(Saved data entries)

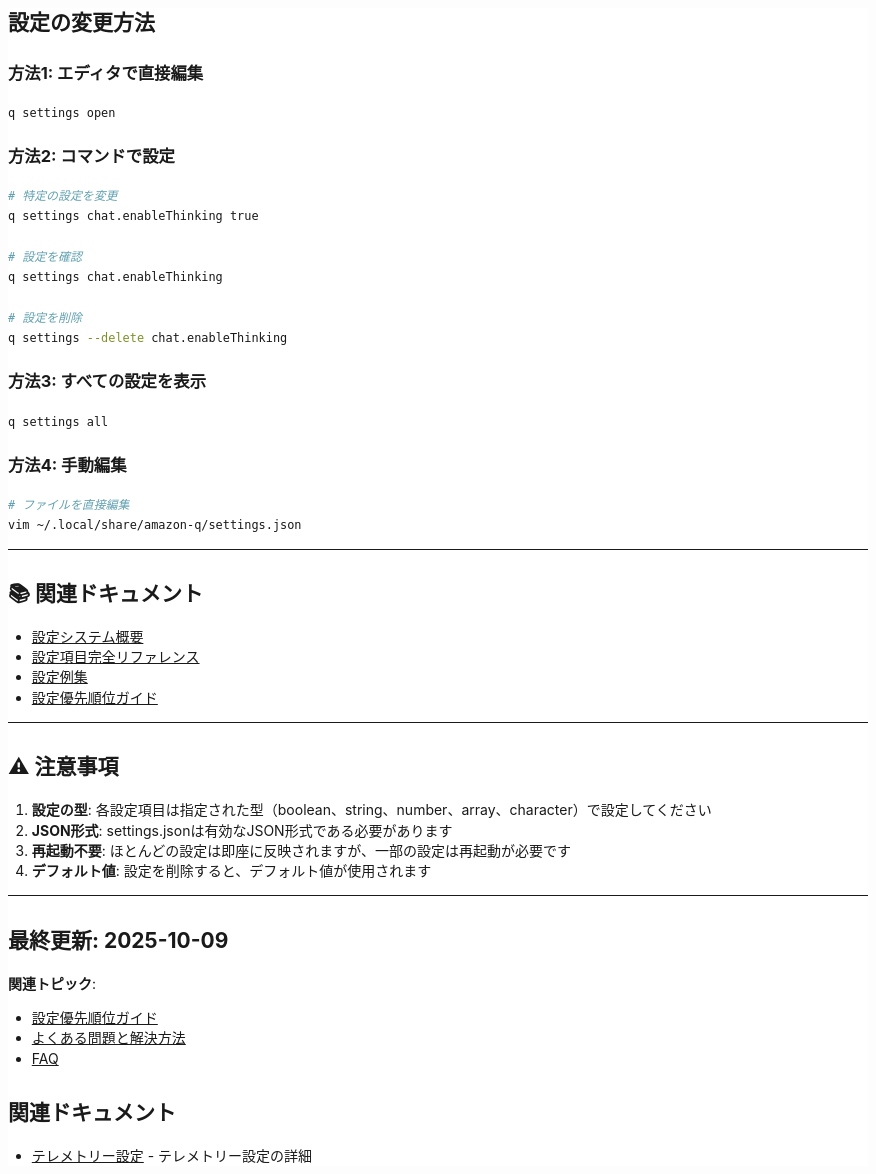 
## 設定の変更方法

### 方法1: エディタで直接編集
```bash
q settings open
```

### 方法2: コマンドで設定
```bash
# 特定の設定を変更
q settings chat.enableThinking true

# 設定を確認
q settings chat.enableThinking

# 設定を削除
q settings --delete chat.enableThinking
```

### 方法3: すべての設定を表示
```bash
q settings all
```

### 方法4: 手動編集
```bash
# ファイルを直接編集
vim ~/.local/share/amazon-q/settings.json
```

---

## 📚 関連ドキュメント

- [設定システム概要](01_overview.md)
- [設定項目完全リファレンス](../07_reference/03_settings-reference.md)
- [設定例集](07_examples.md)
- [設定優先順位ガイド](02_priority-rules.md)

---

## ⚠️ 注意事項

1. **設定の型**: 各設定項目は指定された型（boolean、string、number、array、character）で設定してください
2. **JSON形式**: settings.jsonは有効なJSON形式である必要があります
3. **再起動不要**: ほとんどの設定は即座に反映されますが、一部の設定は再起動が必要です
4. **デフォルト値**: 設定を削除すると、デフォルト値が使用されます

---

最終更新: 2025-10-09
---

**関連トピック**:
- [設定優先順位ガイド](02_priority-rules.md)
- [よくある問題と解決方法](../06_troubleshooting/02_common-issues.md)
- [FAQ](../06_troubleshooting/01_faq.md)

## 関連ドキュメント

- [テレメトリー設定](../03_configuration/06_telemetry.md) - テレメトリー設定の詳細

- What you are asked to do -
Each line in the entries above that includes the word "chat" counts once; state the total and nothing else.

- Task response -
3